Filter this material down to the lines that hold "list", copying each one.

####

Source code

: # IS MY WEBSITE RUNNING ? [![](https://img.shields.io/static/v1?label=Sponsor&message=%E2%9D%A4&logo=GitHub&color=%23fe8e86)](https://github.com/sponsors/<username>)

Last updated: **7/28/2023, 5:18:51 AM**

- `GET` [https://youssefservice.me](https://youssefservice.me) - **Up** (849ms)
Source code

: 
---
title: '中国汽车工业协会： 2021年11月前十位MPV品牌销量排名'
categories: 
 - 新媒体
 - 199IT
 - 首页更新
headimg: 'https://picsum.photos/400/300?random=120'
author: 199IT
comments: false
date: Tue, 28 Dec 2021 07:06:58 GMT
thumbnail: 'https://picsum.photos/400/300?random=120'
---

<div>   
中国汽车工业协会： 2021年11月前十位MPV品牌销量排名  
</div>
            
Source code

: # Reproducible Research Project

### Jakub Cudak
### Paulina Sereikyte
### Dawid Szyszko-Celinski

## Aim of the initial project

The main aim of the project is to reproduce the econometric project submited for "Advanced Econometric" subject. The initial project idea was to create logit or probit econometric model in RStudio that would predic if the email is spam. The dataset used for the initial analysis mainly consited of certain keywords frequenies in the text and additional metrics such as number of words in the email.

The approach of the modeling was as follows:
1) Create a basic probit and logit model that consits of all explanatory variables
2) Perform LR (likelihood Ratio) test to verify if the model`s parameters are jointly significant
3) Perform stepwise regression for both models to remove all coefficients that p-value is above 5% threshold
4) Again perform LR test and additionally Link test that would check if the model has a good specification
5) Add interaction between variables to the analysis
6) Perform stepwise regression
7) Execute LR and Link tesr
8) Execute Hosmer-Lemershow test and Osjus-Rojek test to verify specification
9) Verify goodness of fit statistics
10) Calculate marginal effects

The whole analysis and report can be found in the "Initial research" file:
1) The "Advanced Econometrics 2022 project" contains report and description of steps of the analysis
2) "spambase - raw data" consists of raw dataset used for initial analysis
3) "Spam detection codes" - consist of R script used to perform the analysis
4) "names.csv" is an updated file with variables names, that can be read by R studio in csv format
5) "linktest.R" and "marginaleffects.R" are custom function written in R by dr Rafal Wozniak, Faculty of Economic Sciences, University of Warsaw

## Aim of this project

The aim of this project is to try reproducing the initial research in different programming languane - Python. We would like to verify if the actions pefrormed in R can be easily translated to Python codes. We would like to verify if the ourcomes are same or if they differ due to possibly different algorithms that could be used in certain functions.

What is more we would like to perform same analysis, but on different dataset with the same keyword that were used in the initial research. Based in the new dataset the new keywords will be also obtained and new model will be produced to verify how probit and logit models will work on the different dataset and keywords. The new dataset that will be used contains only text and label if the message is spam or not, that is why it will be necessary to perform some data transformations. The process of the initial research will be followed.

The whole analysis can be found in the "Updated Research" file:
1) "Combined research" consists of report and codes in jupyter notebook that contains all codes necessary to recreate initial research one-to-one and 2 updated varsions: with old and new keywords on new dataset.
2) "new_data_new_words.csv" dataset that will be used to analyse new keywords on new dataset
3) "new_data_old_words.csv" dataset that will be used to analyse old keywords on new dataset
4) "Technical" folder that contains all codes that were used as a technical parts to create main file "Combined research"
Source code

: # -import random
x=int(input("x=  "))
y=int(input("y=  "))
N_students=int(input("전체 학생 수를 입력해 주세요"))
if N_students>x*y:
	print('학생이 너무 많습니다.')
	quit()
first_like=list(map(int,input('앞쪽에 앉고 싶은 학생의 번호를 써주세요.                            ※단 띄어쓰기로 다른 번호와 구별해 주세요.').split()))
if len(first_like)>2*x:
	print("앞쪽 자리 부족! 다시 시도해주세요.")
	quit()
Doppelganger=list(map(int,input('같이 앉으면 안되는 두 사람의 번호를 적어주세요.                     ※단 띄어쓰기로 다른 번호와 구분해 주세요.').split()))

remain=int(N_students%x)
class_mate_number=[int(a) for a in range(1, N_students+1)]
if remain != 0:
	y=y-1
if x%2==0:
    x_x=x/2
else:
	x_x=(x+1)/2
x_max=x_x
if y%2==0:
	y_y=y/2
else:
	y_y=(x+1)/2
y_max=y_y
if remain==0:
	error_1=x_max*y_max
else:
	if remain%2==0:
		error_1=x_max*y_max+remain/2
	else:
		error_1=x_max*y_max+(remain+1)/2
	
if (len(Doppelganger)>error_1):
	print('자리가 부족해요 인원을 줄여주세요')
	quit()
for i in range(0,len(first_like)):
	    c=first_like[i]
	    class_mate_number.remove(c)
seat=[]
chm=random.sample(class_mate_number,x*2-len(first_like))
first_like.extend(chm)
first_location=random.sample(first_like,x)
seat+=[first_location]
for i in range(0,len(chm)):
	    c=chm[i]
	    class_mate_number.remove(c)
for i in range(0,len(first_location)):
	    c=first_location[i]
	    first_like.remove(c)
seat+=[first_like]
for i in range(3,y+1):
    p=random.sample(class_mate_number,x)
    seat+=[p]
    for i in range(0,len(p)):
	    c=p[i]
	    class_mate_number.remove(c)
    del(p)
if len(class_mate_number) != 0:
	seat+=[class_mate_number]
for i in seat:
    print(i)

####

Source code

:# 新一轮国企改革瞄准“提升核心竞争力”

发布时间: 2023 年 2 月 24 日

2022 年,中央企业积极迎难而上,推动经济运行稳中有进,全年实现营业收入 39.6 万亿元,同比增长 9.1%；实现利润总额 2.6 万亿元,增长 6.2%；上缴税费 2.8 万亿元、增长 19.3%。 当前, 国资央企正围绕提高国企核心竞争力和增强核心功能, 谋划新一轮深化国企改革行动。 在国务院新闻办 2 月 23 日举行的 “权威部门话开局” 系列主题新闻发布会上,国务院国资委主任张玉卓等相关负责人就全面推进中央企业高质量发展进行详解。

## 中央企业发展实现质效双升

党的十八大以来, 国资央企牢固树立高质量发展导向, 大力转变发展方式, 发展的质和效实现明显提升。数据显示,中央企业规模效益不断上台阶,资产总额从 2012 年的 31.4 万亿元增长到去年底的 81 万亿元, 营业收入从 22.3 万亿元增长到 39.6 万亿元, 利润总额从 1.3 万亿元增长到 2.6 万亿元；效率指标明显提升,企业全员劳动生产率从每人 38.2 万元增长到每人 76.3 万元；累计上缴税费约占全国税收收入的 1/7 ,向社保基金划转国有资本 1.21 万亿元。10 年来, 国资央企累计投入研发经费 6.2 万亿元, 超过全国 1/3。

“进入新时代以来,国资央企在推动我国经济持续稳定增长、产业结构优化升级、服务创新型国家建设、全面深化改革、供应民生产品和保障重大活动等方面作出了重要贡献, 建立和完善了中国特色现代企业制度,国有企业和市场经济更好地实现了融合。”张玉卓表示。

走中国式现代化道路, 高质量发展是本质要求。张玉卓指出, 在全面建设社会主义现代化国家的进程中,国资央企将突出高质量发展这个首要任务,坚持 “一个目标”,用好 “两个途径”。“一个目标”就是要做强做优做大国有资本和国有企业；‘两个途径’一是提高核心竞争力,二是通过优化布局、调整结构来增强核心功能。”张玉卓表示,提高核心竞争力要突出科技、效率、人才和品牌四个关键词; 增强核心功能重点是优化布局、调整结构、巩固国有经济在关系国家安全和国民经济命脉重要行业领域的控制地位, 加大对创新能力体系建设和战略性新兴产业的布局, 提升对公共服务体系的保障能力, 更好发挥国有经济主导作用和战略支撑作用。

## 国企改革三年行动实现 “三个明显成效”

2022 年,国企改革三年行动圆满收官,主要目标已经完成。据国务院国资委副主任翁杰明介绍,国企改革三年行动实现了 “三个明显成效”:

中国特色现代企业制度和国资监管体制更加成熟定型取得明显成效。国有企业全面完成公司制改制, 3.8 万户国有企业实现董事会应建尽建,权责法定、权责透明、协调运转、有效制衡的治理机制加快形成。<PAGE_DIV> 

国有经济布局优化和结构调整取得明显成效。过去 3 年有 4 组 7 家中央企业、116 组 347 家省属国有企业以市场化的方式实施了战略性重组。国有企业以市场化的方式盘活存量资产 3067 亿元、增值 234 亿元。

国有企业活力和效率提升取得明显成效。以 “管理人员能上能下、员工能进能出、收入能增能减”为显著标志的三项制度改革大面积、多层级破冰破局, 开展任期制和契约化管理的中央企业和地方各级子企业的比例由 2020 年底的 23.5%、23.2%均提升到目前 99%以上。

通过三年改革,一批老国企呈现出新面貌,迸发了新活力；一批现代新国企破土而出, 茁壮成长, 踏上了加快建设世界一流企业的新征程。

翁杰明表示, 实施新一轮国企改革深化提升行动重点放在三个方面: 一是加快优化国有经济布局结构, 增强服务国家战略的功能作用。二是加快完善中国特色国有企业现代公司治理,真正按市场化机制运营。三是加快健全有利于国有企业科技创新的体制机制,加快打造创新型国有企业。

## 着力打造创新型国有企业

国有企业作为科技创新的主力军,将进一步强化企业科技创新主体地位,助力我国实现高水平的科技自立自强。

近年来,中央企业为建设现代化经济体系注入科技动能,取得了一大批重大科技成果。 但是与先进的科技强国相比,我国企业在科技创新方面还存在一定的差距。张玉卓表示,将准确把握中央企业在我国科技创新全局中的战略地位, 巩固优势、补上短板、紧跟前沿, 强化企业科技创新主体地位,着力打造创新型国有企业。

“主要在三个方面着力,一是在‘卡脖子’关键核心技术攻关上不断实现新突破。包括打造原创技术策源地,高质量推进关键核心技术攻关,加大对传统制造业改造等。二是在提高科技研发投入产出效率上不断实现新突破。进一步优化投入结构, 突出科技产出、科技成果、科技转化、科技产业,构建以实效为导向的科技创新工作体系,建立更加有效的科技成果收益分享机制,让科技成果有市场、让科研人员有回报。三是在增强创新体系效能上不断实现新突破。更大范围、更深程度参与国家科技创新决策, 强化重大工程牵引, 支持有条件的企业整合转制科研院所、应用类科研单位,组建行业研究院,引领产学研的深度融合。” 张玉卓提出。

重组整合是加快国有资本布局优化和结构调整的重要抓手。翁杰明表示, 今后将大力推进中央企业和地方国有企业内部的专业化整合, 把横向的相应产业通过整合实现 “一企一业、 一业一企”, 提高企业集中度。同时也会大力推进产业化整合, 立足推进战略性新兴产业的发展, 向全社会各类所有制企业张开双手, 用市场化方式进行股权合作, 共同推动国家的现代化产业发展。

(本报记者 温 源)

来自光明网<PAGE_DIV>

####

**Answer below:**
first_like=list(map(int,input('앞쪽에 앉고 싶은 학생의 번호를 써주세요.                            ※단 띄어쓰기로 다른 번호와 구별해 주세요.').split()))
Doppelganger=list(map(int,input('같이 앉으면 안되는 두 사람의 번호를 적어주세요.                     ※단 띄어쓰기로 다른 번호와 구분해 주세요.').split()))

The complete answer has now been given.